UN CAFÉ DESDE EL DIVÁN
Comparte

PENSAR LO COLECTIVO DESDE EL BARRIO

¡Ay mi Coatepec! ¡Ay mi Pueblo Mágico!… Y es que no más hace falta leer las noticias o ingresar a alguna red social para darnos cuenta que la violencia se ha vuelto parte del paisaje cotidiano. A veces son asaltos en las esquinas, otras veces son disputas entre conductores, estallidos en la madrugada o amenazas que corren de boca en boca. Así es como poco a poco el miedo se instala y con él, una forma de vivir más cerrada, más desconfiada, más solitaria. ¿Qué puede hacer una colonia, un barrio, una comunidad frente a esta sensación de desamparo? ¿Estamos condenados a resistir en silencio?

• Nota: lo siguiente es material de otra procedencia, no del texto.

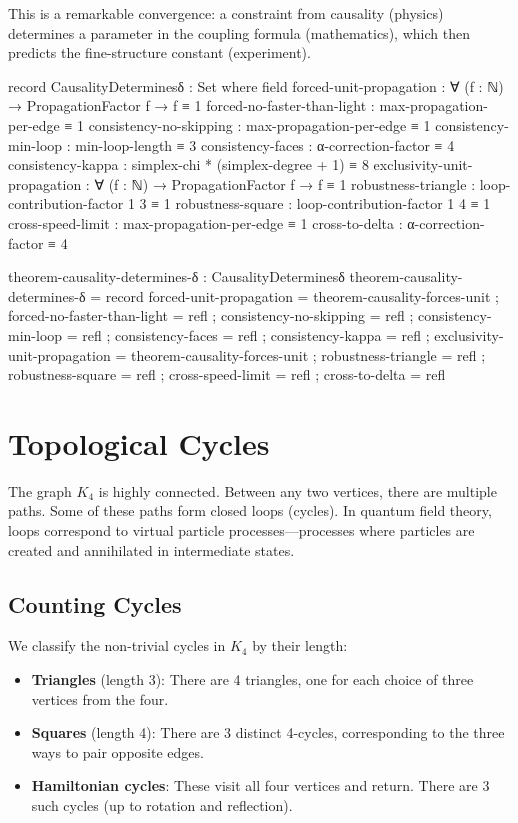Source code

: \documentclass[11pt,a4paper]{book}
\begin{document}
This is a remarkable convergence: a constraint from causality (physics) determines a 
parameter in the coupling formula (mathematics), which then predicts the fine-structure 
constant (experiment).

\begin{code}
record CausalityDeterminesδ : Set where
  field
    forced-unit-propagation    : ∀ (f : ℕ) → PropagationFactor f → f ≡ 1
    forced-no-faster-than-light : max-propagation-per-edge ≡ 1
    consistency-no-skipping    : max-propagation-per-edge ≡ 1
    consistency-min-loop       : min-loop-length ≡ 3
    consistency-faces          : α-correction-factor ≡ 4
    consistency-kappa          : simplex-chi * (simplex-degree + 1) ≡ 8
    exclusivity-unit-propagation : ∀ (f : ℕ) → PropagationFactor f → f ≡ 1
    robustness-triangle : loop-contribution-factor 1 3 ≡ 1
    robustness-square   : loop-contribution-factor 1 4 ≡ 1
    cross-speed-limit   : max-propagation-per-edge ≡ 1
    cross-to-delta      : α-correction-factor ≡ 4

theorem-causality-determines-δ : CausalityDeterminesδ
theorem-causality-determines-δ = record
  { forced-unit-propagation = theorem-causality-forces-unit
  ; forced-no-faster-than-light = refl
  ; consistency-no-skipping = refl
  ; consistency-min-loop = refl
  ; consistency-faces = refl
  ; consistency-kappa = refl
  ; exclusivity-unit-propagation = theorem-causality-forces-unit
  ; robustness-triangle = refl
  ; robustness-square = refl
  ; cross-speed-limit = refl
  ; cross-to-delta = refl
  }
\end{code}

\chapter{Topological Cycles}

The graph $K_4$ is highly connected. Between any two vertices, there are multiple paths. 
Some of these paths form closed loops (cycles). In quantum field theory, loops correspond 
to virtual particle processes—processes where particles are created and annihilated in 
intermediate states.

\section{Counting Cycles}

We classify the non-trivial cycles in $K_4$ by their length:
\begin{itemize}
\item \textbf{Triangles} (length 3): There are 4 triangles, one for each choice of three 
  vertices from the four.
\item \textbf{Squares} (length 4): There are 3 distinct 4-cycles, corresponding to the 
  three ways to pair opposite edges.
\item \textbf{Hamiltonian cycles}: These visit all four vertices and return. There are 
  3 such cycles (up to rotation and reflection).
\end{itemize}
\end{document}

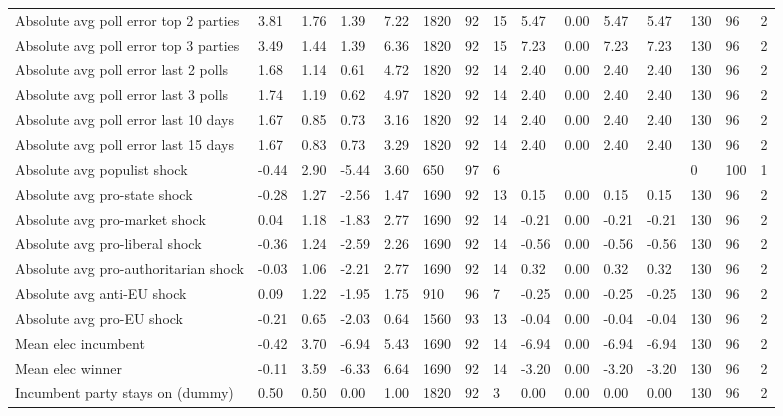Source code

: \begin{longtable}{lllllllllllllll}
Absolute avg poll error top 2 parties & 3.81 & 1.76 & 1.39 & 7.22 & 1820 & 92 & 15 & 5.47 & 0.00 & 5.47 & 5.47 & 130 & 96 & 2\\
Absolute avg poll error top 3 parties & 3.49 & 1.44 & 1.39 & 6.36 & 1820 & 92 & 15 & 7.23 & 0.00 & 7.23 & 7.23 & 130 & 96 & 2\\
\addlinespace
Absolute avg poll error last 2 polls & 1.68 & 1.14 & 0.61 & 4.72 & 1820 & 92 & 14 & 2.40 & 0.00 & 2.40 & 2.40 & 130 & 96 & 2\\
Absolute avg poll error last 3 polls & 1.74 & 1.19 & 0.62 & 4.97 & 1820 & 92 & 14 & 2.40 & 0.00 & 2.40 & 2.40 & 130 & 96 & 2\\
Absolute avg poll error last 10 days & 1.67 & 0.85 & 0.73 & 3.16 & 1820 & 92 & 14 & 2.40 & 0.00 & 2.40 & 2.40 & 130 & 96 & 2\\
Absolute avg poll error last 15 days & 1.67 & 0.83 & 0.73 & 3.29 & 1820 & 92 & 14 & 2.40 & 0.00 & 2.40 & 2.40 & 130 & 96 & 2\\
Absolute avg populist shock & -0.44 & 2.90 & -5.44 & 3.60 & 650 & 97 & 6 &  &  &  &  & 0 & 100 & 1\\
\addlinespace
Absolute avg pro-state shock & -0.28 & 1.27 & -2.56 & 1.47 & 1690 & 92 & 13 & 0.15 & 0.00 & 0.15 & 0.15 & 130 & 96 & 2\\
Absolute avg pro-market shock & 0.04 & 1.18 & -1.83 & 2.77 & 1690 & 92 & 14 & -0.21 & 0.00 & -0.21 & -0.21 & 130 & 96 & 2\\
Absolute avg pro-liberal shock & -0.36 & 1.24 & -2.59 & 2.26 & 1690 & 92 & 14 & -0.56 & 0.00 & -0.56 & -0.56 & 130 & 96 & 2\\
Absolute avg pro-authoritarian shock & -0.03 & 1.06 & -2.21 & 2.77 & 1690 & 92 & 14 & 0.32 & 0.00 & 0.32 & 0.32 & 130 & 96 & 2\\
Absolute avg anti-EU shock & 0.09 & 1.22 & -1.95 & 1.75 & 910 & 96 & 7 & -0.25 & 0.00 & -0.25 & -0.25 & 130 & 96 & 2\\
\addlinespace
Absolute avg pro-EU shock & -0.21 & 0.65 & -2.03 & 0.64 & 1560 & 93 & 13 & -0.04 & 0.00 & -0.04 & -0.04 & 130 & 96 & 2\\
Mean elec incumbent & -0.42 & 3.70 & -6.94 & 5.43 & 1690 & 92 & 14 & -6.94 & 0.00 & -6.94 & -6.94 & 130 & 96 & 2\\
Mean elec winner & -0.11 & 3.59 & -6.33 & 6.64 & 1690 & 92 & 14 & -3.20 & 0.00 & -3.20 & -3.20 & 130 & 96 & 2\\
Incumbent party stays on (dummy) & 0.50 & 0.50 & 0.00 & 1.00 & 1820 & 92 & 3 & 0.00 & 0.00 & 0.00 & 0.00 & 130 & 96 & 2\\

\end{longtable}
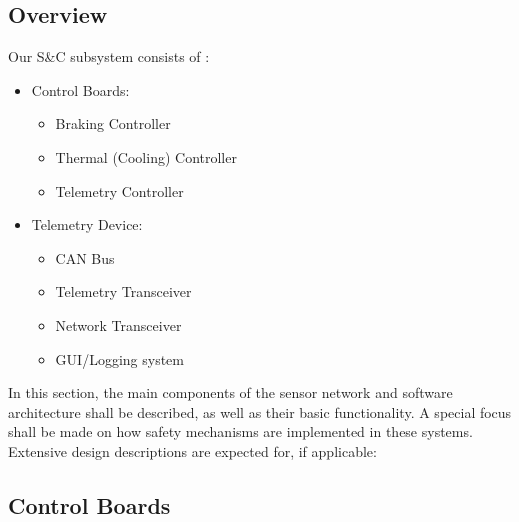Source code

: \subsection{Overview}

Our S\&C subsystem consists of :
\begin{itemize}
    \item Control Boards: 
    \begin{itemize}
            \item Braking Controller
            \item Thermal (Cooling) Controller
            \item Telemetry Controller
    \end{itemize}

    \item Telemetry Device: 
    \begin{itemize}
            \item CAN Bus
            \item Telemetry Transceiver
            \item Network Transceiver
            \item GUI/Logging system
    \end{itemize}
\end{itemize}
In this section, the main components of the sensor network and software architecture shall be described, as well as their basic functionality. A special focus shall be made on how safety mechanisms are implemented in these systems. Extensive design descriptions are expected for, if applicable:

\subsection{Control Boards}

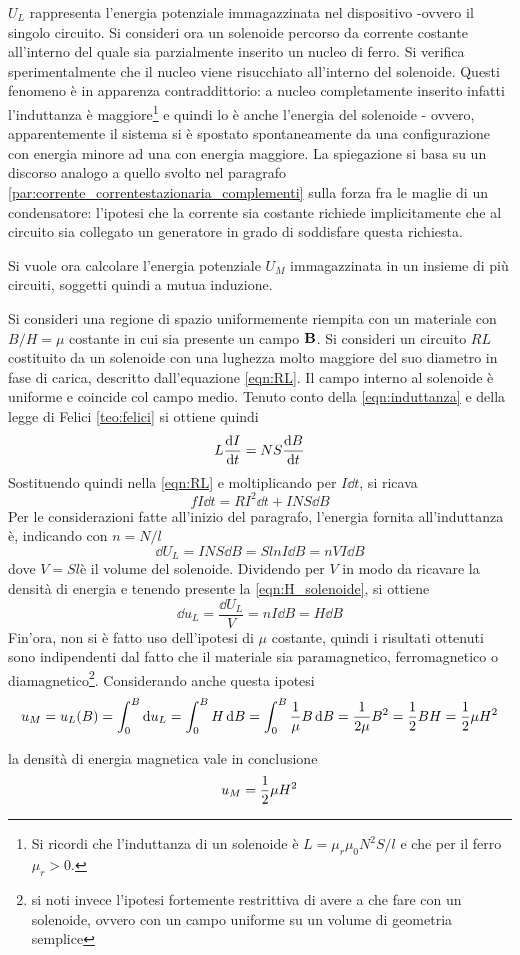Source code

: $U_L$ rappresenta l'energia potenziale immagazzinata nel dispositivo -ovvero il singolo circuito.
Si consideri ora un solenoide percorso da corrente costante all'interno del quale sia parzialmente inserito un nucleo di ferro.
Si verifica sperimentalmente che il nucleo viene risucchiato all'interno del solenoide. Questi fenomeno è in apparenza contraddittorio:
a nucleo completamente inserito infatti l'induttanza è maggiore\footnote{Si ricordi che l'induttanza di un solenoide è
$L=\mu_r\mu_0 N^2S/l$ e che per il ferro $\mu_r>0$.} e quindi lo è anche l'energia del solenoide - ovvero, apparentemente
il sistema si è spostato spontaneamente da una configurazione con energia minore ad una con energia maggiore. La spiegazione
si basa su un discorso analogo a quello svolto nel paragrafo \ref{par:corrente_correntestazionaria_complementi}
sulla forza fra le maglie di un condensatore: l'ipotesi che la corrente sia costante richiede implicitamente
che al circuito sia collegato un generatore in grado di soddisfare questa richiesta.

Si vuole ora calcolare l'energia potenziale $U_M$ immagazzinata in un insieme di più circuiti, soggetti quindi
a mutua induzione.
\begin{example}
    Si consideri una regione di spazio uniformemente riempita con un materiale
    con $B/H=\mu$ costante
    in cui sia presente un campo $\vb{B}$.
    Si consideri un circuito $RL$ costituito da un solenoide con una lughezza molto maggiore del suo diametro in fase di carica,
    descritto dall'equazione \eqref{eqn:RL}.
    Il campo interno al solenoide è uniforme e coincide col campo medio. Tenuto conto della \eqref{eqn:induttanza}
    e della legge di Felici \ref{teo:felici} si ottiene quindi
    \[
        L\dv{I}{t}=NS\dv{B}{t}
    \]
    Sostituendo quindi nella \eqref{eqn:RL} e moltiplicando per $I\dd{t}$, si ricava
    \[
        fI\dd{t}=RI^2\dd{t}+INS\dd{B}
    \]
    Per le considerazioni fatte all'inizio del paragrafo, l'energia fornita all'induttanza è, indicando con $n=N/l$
    \[
        \dd{U}_L=INS\dd{B}=SlnI\dd{B}=nVI\dd{B}
    \]
    dove $V=Sl$è il volume del solenoide. Dividendo per $V$ in modo da ricavare la densità di energia
    e tenendo presente la \eqref{eqn:H_solenoide}, si ottiene
    \[
        \dd{u}_L=\frac{\dd{U}_L}{V}=nI\dd{B}=H\dd{B}
    \]
    Fin'ora, non si è fatto uso dell'ipotesi di $\mu$ costante, quindi i risultati ottenuti sono indipendenti dal fatto che il
    materiale sia paramagnetico, ferromagnetico o diamagnetico\footnote{
        si noti invece l'ipotesi fortemente restrittiva di avere a che fare con un solenoide, ovvero con un campo uniforme su un volume
        di geometria semplice}.
    Considerando anche questa ipotesi
    \[
        u_M=u_L(B)=\int_0^B \dd{u}_L=\int_0^B H\dd{B}=\int_0^B \frac{1}{\mu}B\dd{B}=\frac{1}{2\mu}B^2=\frac{1}{2}BH=\frac{1}{2}\mu H^2
    \]


    la densità di energia magnetica vale in conclusione
    \begin{equation}
        u_M=\frac{1}{2}\mu H^2
    \end{equation}
\end{example}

Desde la perspectiva de la salud colectiva, sabemos que la violencia no es solo un problema individual, sino estructural. Nace de las desigualdades, del abandono institucional y sobre todo de la impunidad. Pero también se alimenta del aislamiento, del “cada quien con lo suyo”, de la idea de que “mejor no te metas”. Por eso, pensar en acciones comunitarias es, desde mi punto de vista, la mejor forma de recuperar la voz, el vínculo y el cuidado mutuo.

No se trata de formar patrullas ciudadanas ni de sustituir a las autoridades, no es hacerles el trabajo sucio, sino de organizar redes de apoyo que involucren a la mayor cantidad de personas. Porque una de las consecuencias más invisibles de la violencia es el distanciamiento social, dejamos de salir, las familias se encierran, todo mundo desconfía y con eso, se pierden paulatinamente los espacios de encuentro.

Cómo recuerdo que para pasar el rato, bastaba con darse una vuelta por el parque central con la seguridad de encontrar un rostro conocido, alguien con quien hablar, otro que te devuelva el saludo, que te humanice. Pero sin estos encuentros, no hay comunidad posible, una calle con más autos que infantes jugando o una banqueta con más puestos ambulantes que personas conversando, son un claro ejemplo de las heridas de la violencia.

Y es que la salud es un asunto colectivo que se construye en los vínculos. No basta con que uno “esté bien”, si a mi alrededor hay sufrimiento y miedo. En ese sentido, el bienestar es inseparable del contexto por lo que podemos afirmar que no existe ningún sujeto que exista en aislado.

Esto quiere decir que nuestra forma de sentir, actuar y pensar está atravesada por las relaciones que sostenemos e incluso por aquellas que hemos perdido. Nuestra identidad también se construye en lo que damos, en lo que recibimos, en cómo nos miran y en cómo cuidamos. Es por eso, que es necesario recuperar el pesacio público como un espacio de lo común y esto no quiere grandes inversiones, sino voluntad de habitar juntos.

Es necesario que existan espacios en los que se pueda hablar del miedo, de la tristeza, de la rabia que produce vivir bajo amenaza constante. Nombrar lo que duele no es debilidad, es el primer paso para construir sentido. Cuando una colonia se atreve a poner en palabras su malestar, empieza a recuperar su dignidad.

Actiidades como: grupos de encuentro, círculos de lectura, clubes de jóvenes o de personas adultas mayores, fortalecen la autoestima colectiva, la confianza, la creatividad para afrontar problemas.

Y sí, es cierto: no todo se resuelve con buenas intenciones. La violencia estructural necesita políticas públicas, justicia, acceso a derechos. Pero lo comunitario no reemplaza al Estado: lo interpela. Le dice: estamos aquí, existimos, resistimos, hacemos lo que podemos… ¿y ustedes qué hacen?

En los barrios se pueden crear redes de apoyo emocional entre vecinos; donde se realicen actividades culturales autogestivas; donde se recuperan oficios y saberes. Eso también es salud mental. Porque la salud no es solo la ausencia de síntomas, sino que incluye la posibilidad de imaginar un futuro común.

En un mundo que nos quiere individualistas (sobre todo el mundo de la oferta y la demanda, hablar de comunidad es casi un acto subversivo. Pero es también una invitación a mirar de otro modo, porque creo que es posible evitar que la violencia nos robe lo más valioso: la capacidad de mirarnos con empatía, de crear redes y de imaginar alternativas.

Nos leemos en el próximo Café desde el Diván.